Task
The answer is the set of lines that include "feature", copied from the data below.

⟨

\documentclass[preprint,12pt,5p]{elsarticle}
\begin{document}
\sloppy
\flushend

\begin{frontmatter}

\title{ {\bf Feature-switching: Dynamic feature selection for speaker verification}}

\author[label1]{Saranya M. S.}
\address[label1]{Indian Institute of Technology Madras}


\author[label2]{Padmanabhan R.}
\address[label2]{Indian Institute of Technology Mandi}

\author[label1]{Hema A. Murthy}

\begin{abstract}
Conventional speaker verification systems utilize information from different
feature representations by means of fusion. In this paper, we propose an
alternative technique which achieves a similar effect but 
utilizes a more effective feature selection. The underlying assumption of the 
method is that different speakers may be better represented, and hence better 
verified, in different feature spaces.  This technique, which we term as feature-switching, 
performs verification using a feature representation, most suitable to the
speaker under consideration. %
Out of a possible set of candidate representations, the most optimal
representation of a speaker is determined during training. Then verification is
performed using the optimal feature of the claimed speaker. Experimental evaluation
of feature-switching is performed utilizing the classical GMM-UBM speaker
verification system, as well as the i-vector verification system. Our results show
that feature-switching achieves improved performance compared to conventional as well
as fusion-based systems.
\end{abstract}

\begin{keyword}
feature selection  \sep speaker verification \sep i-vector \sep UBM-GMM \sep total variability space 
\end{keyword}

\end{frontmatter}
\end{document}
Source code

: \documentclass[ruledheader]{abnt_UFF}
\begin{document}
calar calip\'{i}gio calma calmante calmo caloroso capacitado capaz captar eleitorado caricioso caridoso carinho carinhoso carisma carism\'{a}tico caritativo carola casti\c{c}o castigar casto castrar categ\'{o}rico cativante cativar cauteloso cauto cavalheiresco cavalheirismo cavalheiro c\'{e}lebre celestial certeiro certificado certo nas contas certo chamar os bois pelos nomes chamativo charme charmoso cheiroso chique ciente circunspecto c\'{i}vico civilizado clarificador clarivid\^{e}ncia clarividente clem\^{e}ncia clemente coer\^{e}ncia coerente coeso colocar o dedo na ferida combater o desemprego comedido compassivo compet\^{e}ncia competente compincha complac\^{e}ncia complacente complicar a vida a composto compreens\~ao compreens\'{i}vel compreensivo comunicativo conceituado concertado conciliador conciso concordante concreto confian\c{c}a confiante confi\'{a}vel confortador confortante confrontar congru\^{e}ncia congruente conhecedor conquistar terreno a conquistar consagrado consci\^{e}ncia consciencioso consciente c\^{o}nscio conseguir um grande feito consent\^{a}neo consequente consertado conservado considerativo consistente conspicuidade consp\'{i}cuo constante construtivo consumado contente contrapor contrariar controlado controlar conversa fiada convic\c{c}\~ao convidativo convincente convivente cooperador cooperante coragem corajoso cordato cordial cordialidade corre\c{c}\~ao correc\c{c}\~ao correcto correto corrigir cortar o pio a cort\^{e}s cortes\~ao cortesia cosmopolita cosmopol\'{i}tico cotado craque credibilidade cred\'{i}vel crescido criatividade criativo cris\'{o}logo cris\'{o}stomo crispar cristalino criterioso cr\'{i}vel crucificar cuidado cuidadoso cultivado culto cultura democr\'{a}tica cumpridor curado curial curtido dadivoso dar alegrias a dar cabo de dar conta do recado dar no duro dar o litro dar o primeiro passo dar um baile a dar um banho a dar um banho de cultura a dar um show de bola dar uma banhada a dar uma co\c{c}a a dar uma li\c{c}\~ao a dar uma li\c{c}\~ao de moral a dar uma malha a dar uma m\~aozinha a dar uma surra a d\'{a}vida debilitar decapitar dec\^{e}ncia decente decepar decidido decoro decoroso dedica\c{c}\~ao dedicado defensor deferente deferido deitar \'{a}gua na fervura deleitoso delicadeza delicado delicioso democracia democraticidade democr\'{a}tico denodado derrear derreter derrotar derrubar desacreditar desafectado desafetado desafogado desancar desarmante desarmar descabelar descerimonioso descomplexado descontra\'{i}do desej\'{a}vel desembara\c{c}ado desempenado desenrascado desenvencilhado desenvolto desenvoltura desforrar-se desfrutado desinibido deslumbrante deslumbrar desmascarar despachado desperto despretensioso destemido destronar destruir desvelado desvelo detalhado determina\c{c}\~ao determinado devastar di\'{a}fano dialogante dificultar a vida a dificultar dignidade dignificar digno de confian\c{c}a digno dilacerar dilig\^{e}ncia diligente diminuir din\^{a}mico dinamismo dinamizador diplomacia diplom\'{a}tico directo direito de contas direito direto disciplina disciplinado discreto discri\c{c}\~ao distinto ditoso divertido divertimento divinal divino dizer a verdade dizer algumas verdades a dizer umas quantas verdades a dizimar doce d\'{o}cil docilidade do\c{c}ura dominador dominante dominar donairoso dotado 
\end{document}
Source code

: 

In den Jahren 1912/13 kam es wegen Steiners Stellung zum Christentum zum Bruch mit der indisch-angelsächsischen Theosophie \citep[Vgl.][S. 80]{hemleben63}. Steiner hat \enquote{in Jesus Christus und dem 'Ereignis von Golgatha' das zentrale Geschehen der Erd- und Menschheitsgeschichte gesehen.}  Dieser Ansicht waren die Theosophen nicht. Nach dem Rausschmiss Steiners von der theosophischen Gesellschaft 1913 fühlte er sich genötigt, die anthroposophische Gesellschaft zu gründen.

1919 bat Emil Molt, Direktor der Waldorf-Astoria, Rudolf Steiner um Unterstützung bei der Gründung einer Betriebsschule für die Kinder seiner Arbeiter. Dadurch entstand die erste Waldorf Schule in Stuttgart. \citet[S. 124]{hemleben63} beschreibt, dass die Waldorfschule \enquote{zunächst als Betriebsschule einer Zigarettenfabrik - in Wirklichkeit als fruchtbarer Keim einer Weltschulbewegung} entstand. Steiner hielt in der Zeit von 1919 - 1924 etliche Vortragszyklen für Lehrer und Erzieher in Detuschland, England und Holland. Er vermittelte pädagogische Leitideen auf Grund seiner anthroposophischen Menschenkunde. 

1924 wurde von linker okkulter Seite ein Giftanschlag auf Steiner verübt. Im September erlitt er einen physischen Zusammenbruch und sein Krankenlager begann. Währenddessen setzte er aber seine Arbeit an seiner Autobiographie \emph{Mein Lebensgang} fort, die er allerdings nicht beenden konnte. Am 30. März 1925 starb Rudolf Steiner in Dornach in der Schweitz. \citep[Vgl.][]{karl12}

⟩

Exercise answer
\title{ {\bf Feature-switching: Dynamic feature selection for speaker verification}}
feature representations by means of fusion. In this paper, we propose an
utilizes a more effective feature selection. The underlying assumption of the 
verified, in different feature spaces.  This technique, which we term as feature-switching, 
performs verification using a feature representation, most suitable to the
performed using the optimal feature of the claimed speaker. Experimental evaluation
of feature-switching is performed utilizing the classical GMM-UBM speaker
that feature-switching achieves improved performance compared to conventional as well
feature selection  \sep speaker verification \sep i-vector \sep UBM-GMM \sep total variability space 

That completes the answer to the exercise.